- **Stored data**
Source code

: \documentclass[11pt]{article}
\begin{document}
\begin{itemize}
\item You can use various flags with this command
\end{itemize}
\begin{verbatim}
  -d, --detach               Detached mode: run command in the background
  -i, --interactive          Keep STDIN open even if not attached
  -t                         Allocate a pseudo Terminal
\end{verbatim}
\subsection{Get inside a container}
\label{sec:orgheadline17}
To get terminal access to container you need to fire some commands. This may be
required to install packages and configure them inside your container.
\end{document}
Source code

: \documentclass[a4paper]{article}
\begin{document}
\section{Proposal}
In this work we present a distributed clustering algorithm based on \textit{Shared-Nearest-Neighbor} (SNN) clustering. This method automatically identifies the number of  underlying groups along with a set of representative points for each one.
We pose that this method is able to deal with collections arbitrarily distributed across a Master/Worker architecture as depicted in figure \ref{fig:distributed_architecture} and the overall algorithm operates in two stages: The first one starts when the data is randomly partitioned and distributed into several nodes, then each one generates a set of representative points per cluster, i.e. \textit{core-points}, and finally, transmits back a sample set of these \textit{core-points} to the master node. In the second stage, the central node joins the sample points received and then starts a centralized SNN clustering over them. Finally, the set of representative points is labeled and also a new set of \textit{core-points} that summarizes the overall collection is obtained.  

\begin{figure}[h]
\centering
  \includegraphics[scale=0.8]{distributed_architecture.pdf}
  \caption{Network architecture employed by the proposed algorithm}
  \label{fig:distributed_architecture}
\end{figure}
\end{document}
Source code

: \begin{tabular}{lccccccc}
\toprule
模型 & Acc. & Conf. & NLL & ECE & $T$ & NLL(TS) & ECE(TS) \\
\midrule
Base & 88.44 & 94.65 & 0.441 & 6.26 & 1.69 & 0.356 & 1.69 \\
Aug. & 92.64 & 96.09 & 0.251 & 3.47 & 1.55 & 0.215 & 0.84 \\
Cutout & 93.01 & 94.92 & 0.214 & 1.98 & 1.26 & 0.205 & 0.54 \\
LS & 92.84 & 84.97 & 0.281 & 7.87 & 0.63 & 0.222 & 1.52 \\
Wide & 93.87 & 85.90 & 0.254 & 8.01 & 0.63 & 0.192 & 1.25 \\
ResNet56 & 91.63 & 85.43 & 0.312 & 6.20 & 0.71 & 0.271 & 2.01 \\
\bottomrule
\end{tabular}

- **What is expected**
From the first line to the last, give the data again exactly.

- **Result of this task**
Source code

: \documentclass[11pt]{article}
\begin{document}
\begin{itemize}
\item You can use various flags with this command
\end{itemize}
\begin{verbatim}
  -d, --detach               Detached mode: run command in the background
  -i, --interactive          Keep STDIN open even if not attached
  -t                         Allocate a pseudo Terminal
\end{verbatim}
\subsection{Get inside a container}
\label{sec:orgheadline17}
To get terminal access to container you need to fire some commands. This may be
required to install packages and configure them inside your container.
\end{document}
Source code

: \documentclass[a4paper]{article}
\begin{document}
\section{Proposal}
In this work we present a distributed clustering algorithm based on \textit{Shared-Nearest-Neighbor} (SNN) clustering. This method automatically identifies the number of  underlying groups along with a set of representative points for each one.
We pose that this method is able to deal with collections arbitrarily distributed across a Master/Worker architecture as depicted in figure \ref{fig:distributed_architecture} and the overall algorithm operates in two stages: The first one starts when the data is randomly partitioned and distributed into several nodes, then each one generates a set of representative points per cluster, i.e. \textit{core-points}, and finally, transmits back a sample set of these \textit{core-points} to the master node. In the second stage, the central node joins the sample points received and then starts a centralized SNN clustering over them. Finally, the set of representative points is labeled and also a new set of \textit{core-points} that summarizes the overall collection is obtained.  

\begin{figure}[h]
\centering
  \includegraphics[scale=0.8]{distributed_architecture.pdf}
  \caption{Network architecture employed by the proposed algorithm}
  \label{fig:distributed_architecture}
\end{figure}
\end{document}
Source code

: \begin{tabular}{lccccccc}
\toprule
模型 & Acc. & Conf. & NLL & ECE & $T$ & NLL(TS) & ECE(TS) \\
\midrule
Base & 88.44 & 94.65 & 0.441 & 6.26 & 1.69 & 0.356 & 1.69 \\
Aug. & 92.64 & 96.09 & 0.251 & 3.47 & 1.55 & 0.215 & 0.84 \\
Cutout & 93.01 & 94.92 & 0.214 & 1.98 & 1.26 & 0.205 & 0.54 \\
LS & 92.84 & 84.97 & 0.281 & 7.87 & 0.63 & 0.222 & 1.52 \\
Wide & 93.87 & 85.90 & 0.254 & 8.01 & 0.63 & 0.192 & 1.25 \\
ResNet56 & 91.63 & 85.43 & 0.312 & 6.20 & 0.71 & 0.271 & 2.01 \\
\bottomrule
\end{tabular}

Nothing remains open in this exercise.